---------- DATASET EXCERPTS

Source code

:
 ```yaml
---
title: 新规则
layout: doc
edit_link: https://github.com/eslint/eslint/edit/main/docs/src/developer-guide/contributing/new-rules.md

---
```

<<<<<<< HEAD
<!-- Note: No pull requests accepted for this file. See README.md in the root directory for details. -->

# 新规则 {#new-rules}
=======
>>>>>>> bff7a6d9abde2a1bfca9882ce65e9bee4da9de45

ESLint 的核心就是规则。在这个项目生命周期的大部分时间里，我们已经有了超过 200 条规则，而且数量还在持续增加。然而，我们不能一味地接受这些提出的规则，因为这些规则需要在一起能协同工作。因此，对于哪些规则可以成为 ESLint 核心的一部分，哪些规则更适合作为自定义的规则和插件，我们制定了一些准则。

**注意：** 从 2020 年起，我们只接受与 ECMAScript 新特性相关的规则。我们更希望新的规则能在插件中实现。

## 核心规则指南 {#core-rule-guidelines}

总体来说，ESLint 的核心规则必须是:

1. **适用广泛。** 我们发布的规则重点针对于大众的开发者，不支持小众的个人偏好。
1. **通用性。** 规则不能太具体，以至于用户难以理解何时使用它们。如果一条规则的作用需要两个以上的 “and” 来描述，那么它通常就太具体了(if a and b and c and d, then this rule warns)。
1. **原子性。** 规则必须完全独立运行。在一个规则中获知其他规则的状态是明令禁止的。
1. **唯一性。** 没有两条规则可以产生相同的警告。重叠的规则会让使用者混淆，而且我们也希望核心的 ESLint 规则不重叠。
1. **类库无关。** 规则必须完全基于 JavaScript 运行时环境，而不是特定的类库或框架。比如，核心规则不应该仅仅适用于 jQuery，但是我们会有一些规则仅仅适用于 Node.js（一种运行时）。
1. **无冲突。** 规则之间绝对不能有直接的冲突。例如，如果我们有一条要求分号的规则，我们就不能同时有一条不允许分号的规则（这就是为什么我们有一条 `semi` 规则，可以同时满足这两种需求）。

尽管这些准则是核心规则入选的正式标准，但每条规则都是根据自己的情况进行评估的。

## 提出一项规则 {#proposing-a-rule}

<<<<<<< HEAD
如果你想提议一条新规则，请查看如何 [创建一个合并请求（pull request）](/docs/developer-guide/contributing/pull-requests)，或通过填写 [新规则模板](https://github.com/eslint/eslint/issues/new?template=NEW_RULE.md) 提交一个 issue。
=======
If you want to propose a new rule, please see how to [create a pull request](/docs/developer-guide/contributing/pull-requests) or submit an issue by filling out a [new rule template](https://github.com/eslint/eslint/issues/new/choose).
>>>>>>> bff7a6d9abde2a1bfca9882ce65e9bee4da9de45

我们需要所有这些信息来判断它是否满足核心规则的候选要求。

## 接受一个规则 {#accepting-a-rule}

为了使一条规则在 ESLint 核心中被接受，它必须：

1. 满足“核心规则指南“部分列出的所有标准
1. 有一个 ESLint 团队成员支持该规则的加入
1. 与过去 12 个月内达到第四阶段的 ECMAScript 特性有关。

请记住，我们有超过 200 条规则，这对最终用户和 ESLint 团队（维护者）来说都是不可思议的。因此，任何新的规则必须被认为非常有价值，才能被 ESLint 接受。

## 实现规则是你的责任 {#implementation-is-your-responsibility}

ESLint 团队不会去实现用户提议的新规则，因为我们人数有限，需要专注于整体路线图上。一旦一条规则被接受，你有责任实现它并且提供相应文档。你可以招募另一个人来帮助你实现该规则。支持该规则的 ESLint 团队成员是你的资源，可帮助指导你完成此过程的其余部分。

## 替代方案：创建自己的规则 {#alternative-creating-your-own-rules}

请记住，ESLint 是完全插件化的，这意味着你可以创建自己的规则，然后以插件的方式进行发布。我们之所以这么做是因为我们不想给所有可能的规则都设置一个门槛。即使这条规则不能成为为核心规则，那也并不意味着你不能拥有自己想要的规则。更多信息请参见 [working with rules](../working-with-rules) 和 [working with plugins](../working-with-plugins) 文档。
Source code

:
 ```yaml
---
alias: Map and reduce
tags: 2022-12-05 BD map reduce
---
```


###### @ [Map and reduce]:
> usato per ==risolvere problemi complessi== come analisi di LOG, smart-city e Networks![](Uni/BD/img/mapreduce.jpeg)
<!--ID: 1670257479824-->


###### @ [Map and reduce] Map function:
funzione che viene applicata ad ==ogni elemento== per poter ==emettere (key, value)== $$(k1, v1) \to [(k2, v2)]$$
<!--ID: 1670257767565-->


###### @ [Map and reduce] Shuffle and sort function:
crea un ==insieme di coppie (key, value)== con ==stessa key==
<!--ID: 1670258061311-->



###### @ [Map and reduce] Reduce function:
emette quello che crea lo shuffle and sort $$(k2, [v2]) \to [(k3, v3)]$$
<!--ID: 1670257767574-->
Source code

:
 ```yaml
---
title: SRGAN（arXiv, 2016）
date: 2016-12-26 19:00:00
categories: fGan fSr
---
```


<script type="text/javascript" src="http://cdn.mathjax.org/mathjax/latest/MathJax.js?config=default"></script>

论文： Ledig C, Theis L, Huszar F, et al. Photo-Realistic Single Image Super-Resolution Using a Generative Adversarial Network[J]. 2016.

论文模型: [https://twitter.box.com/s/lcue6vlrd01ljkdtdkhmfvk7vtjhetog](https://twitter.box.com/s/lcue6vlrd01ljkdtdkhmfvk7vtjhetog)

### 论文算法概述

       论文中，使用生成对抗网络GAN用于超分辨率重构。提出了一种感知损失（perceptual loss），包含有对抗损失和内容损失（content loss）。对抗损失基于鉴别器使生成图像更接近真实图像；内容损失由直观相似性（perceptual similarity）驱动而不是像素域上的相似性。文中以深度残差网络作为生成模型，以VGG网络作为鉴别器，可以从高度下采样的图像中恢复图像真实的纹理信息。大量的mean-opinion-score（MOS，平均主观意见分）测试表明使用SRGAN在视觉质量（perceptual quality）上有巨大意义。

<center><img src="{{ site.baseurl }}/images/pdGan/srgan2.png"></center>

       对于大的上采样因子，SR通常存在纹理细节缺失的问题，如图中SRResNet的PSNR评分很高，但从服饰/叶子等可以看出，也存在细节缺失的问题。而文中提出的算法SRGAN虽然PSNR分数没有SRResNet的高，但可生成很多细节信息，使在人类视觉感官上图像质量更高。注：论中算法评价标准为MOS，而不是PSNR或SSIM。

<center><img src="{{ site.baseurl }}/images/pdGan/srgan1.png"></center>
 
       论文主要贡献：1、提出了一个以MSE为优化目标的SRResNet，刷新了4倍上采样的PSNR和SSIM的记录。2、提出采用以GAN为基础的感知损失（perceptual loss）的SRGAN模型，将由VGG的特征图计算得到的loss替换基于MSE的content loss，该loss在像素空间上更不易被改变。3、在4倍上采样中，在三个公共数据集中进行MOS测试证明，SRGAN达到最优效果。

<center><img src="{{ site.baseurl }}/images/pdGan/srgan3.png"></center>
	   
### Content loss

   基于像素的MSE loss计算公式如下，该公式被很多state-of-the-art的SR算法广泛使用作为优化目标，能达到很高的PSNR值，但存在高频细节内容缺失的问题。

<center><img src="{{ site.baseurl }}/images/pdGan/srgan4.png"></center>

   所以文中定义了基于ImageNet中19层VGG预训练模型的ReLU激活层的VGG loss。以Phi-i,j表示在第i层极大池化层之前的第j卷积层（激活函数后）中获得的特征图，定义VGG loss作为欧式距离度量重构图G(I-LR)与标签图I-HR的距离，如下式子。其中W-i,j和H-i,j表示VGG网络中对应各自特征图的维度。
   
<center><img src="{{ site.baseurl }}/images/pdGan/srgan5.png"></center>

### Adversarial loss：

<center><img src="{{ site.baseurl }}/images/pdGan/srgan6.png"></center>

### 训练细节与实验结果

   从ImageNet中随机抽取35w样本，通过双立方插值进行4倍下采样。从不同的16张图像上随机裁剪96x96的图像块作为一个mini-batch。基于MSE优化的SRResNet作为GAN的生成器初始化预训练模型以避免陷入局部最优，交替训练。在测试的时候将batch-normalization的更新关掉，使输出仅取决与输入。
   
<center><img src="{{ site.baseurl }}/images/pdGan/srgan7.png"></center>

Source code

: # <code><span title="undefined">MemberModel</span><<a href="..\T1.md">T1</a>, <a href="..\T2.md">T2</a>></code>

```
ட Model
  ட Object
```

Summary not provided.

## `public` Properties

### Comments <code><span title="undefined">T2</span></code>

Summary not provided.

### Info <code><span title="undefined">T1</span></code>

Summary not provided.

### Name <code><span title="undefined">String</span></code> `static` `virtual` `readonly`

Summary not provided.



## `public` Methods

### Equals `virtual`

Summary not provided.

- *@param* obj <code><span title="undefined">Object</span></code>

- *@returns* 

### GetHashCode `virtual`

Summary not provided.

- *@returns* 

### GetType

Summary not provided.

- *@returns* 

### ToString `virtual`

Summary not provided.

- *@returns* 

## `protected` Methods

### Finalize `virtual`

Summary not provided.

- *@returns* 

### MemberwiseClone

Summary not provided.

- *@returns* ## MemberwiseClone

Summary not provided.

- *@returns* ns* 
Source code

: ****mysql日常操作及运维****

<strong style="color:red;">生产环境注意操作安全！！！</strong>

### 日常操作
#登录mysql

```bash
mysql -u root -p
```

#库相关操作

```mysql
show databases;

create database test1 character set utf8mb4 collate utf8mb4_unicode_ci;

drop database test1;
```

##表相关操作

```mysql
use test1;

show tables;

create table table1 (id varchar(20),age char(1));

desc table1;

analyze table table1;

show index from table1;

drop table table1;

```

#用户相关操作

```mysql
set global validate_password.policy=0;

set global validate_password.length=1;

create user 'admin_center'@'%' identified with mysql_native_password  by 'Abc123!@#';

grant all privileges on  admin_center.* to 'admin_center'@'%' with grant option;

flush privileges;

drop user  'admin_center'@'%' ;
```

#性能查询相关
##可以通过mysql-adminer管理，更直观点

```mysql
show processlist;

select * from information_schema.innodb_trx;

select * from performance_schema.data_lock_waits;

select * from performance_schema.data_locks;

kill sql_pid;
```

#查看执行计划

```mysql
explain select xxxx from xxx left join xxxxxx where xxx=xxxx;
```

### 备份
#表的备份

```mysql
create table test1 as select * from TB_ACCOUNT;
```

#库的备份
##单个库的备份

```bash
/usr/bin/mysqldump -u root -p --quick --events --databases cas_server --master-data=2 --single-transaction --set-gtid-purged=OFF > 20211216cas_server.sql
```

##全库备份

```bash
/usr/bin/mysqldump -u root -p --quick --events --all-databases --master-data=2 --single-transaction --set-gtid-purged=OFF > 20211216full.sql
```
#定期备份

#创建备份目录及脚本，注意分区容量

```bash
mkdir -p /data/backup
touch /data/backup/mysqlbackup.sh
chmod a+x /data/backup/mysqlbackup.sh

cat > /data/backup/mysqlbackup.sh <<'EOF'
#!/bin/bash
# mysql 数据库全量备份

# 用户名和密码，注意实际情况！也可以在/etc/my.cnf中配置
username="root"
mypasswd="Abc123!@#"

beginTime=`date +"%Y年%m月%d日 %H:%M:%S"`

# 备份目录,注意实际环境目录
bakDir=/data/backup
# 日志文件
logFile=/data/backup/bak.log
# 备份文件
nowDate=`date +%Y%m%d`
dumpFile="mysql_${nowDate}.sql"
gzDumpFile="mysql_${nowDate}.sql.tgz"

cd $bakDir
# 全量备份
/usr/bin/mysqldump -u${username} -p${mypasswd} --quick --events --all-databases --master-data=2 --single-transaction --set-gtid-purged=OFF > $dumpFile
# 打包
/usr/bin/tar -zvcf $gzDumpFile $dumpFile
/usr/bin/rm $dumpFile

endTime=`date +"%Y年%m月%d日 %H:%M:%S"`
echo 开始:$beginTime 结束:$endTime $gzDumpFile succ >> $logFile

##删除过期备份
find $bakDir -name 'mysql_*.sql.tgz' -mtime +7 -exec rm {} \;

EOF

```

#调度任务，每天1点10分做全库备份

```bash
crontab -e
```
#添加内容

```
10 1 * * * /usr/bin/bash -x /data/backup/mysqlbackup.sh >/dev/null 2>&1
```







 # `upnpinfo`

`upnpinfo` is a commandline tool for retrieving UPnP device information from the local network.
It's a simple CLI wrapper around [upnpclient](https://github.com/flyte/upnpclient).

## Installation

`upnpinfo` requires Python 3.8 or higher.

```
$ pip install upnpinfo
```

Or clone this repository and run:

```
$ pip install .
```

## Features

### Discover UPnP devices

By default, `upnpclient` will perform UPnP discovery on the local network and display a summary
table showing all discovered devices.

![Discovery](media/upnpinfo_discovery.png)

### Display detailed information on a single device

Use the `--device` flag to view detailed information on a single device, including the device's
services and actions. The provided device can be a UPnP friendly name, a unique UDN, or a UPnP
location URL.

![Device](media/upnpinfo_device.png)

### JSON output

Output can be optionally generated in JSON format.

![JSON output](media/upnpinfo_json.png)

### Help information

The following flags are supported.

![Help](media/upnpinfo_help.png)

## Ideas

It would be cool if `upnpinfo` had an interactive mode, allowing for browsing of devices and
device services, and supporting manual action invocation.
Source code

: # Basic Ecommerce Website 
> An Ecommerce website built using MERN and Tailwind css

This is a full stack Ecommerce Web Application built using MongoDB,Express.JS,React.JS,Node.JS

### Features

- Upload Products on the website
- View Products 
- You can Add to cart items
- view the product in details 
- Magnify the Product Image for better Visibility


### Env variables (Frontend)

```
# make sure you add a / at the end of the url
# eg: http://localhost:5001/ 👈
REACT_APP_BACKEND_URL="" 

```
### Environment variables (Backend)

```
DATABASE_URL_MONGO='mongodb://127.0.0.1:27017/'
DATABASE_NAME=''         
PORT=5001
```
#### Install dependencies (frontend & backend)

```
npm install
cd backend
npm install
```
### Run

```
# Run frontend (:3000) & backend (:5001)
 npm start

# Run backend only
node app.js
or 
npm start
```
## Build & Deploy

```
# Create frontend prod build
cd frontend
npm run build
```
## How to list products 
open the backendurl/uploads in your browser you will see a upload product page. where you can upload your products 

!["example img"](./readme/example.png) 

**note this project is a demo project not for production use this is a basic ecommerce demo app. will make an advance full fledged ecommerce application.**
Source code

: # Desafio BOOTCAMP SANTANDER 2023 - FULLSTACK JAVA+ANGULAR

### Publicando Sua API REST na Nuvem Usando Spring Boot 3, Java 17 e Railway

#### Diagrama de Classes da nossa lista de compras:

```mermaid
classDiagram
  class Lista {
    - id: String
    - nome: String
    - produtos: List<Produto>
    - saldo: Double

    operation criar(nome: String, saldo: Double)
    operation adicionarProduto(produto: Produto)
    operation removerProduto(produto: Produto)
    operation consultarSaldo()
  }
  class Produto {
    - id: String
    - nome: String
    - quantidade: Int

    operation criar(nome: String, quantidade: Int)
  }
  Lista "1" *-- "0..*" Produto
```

--------------------

**THE TASK**.
Find every line above that contains the word "JSON", and return each one.

**OUTPUT FOR THIS TASK**.
### JSON output
Output can be optionally generated in JSON format.
![JSON output](media/upnpinfo_json.png)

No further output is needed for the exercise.